Thus, as amplified above in the Background section of the
application, it is a specific purpose of the present invention to
reduce this trapped volume and thus reduce the presence of unburned
hydrocarbons in vehicle emissions. However, and as also pointed out
in the Background section, it is impossible to reduce the trapped
volume by simply closing the gap between the minor diameter section
62 and the inner wall 66 of the cup 16 because, as illustrated in
FIG. 2, the metered quantity of fuel from supply orifice 52 must be
able to adequately pass between the minor diameter section 62 and
the inner wall 66 of cup 16, that is the labyrinth flow area.
Moreover, the size of the radial gap x must be sufficient that the
flow through the labyrinth area is sufficient that a desired
metered quantity of fuel can be provided.
Furthermore, as the unit injector is used over a period of time,
the outer surface of the minor diameter section 62 and the inner
wall 66 of cup 16, as well as all of the plunger and cup minor
diameter surfaces, will become coated with carbon that builds up
from the blow back of hot gases within the injector from the
cylinder of the internal combustion engine. More specifically, the
carbon forms on the plunger and cup surfaces as a result of
essentially oil, fuel and the temperature in the unit injector
metering chamber.
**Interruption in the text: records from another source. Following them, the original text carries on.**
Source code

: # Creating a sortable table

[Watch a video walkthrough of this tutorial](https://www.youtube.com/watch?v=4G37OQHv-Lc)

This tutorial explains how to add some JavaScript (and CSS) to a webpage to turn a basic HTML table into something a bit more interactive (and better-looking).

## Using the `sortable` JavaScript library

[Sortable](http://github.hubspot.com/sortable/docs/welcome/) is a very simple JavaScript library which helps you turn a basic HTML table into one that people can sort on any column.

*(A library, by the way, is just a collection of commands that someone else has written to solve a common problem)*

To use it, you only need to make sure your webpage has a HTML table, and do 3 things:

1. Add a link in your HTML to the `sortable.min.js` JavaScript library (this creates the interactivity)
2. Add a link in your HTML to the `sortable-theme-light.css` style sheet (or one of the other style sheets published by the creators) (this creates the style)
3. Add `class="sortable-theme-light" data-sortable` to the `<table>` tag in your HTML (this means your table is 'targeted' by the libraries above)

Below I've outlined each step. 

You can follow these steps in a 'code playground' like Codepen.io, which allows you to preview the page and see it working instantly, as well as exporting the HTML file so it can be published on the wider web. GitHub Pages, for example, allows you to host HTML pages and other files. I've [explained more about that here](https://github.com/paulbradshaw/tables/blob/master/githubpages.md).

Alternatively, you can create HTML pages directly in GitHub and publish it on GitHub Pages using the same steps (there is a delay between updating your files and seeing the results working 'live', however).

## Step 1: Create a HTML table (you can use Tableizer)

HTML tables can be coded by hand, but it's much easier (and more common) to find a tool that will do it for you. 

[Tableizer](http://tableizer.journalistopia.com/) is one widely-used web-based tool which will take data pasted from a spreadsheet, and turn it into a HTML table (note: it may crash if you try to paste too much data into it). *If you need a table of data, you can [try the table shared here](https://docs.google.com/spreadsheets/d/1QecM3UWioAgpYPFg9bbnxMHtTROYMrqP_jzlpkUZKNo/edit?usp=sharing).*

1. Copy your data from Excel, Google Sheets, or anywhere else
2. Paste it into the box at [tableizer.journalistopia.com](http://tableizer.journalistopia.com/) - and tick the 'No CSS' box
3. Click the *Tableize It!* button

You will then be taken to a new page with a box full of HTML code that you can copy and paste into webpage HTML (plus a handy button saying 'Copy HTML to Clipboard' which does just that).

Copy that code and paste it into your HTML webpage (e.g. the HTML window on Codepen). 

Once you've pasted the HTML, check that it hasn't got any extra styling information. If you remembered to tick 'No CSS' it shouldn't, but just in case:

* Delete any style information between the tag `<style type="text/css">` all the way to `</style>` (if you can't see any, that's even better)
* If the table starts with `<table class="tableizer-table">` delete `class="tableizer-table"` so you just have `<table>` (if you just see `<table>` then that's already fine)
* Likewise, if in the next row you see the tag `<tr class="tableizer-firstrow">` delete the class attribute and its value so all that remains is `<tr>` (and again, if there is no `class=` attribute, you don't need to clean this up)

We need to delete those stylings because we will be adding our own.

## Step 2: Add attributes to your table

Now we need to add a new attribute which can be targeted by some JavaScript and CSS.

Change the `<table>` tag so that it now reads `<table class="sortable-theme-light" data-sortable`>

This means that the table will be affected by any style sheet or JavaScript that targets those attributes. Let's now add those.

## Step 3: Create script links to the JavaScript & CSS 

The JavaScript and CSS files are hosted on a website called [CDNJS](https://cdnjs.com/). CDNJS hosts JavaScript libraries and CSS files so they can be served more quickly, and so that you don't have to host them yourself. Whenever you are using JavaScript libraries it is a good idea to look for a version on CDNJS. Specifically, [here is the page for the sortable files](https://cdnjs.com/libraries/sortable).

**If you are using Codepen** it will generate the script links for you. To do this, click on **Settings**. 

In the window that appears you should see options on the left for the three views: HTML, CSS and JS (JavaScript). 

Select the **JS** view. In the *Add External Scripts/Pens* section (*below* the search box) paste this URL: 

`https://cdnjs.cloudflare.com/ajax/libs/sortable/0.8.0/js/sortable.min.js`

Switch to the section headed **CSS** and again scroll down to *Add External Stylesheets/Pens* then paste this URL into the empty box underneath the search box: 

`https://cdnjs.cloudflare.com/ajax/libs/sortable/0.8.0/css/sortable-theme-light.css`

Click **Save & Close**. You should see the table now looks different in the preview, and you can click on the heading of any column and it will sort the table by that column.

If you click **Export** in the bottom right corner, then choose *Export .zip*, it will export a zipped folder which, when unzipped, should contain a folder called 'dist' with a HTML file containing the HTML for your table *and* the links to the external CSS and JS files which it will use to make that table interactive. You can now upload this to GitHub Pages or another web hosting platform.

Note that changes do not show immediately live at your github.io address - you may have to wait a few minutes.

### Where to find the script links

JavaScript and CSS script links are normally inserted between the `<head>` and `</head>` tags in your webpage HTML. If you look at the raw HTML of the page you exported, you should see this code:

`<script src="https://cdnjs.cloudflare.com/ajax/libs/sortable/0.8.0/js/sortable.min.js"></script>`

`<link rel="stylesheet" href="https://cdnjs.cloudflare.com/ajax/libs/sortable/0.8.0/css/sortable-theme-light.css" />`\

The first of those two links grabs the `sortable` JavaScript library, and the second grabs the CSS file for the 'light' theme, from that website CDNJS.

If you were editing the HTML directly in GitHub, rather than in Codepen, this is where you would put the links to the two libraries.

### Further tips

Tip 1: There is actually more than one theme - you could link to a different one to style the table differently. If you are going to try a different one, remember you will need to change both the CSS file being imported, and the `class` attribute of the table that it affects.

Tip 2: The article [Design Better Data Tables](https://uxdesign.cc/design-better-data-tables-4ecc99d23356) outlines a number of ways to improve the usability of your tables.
Such carboning is most likely to occur during
engine operating conditions wherein there is little or no fuel
present in the metering chamber. An example of such a condition is
known as a motoring condition where the engine is driven from the
vehicle drive train and little or no fuel is supplied to the
metering chamber. Thus, when the plunger tip unseats from the cup,
airborne carbon enters the metering chamber from the engine
combustion chamber through the injector spray holes, and then
deposits on the surfaces of the plunger and cup. This is
facilitated by the fact that any fuel left within the metering
chamber a subjected to the higher temperatures has a tendency to
form a layer of an adhesive substance on the plunger and cup
surfaces to which the black carbon flakes adhere. Obviously, the
greater the extent that the carbon builds up on the plunger and cup
surfaces, the greater the effect of the carboning on the labyrinth
fuel flow area through which the metered fuel must pass. Moreover,
as this labyrinth flow area becomes restricted, the quantity of
metered fuel flow through the labyrinth flow area based on pressure
and time principles is limited to a point at which adequate fuel
metering becomes impossible. This sensitivity of open nozzle fuel
injectors to carboning is responsible for a major portion of
service required on such open nozzle injectors, wherein service is
needed after each period of usage during which excessive carboning
occurs.
As a result, the radial gap x will be reduced by the carboning of
the injector elements and thus the metering of fuel through the
labyrinth flow area will also be affected by the carboning thereof.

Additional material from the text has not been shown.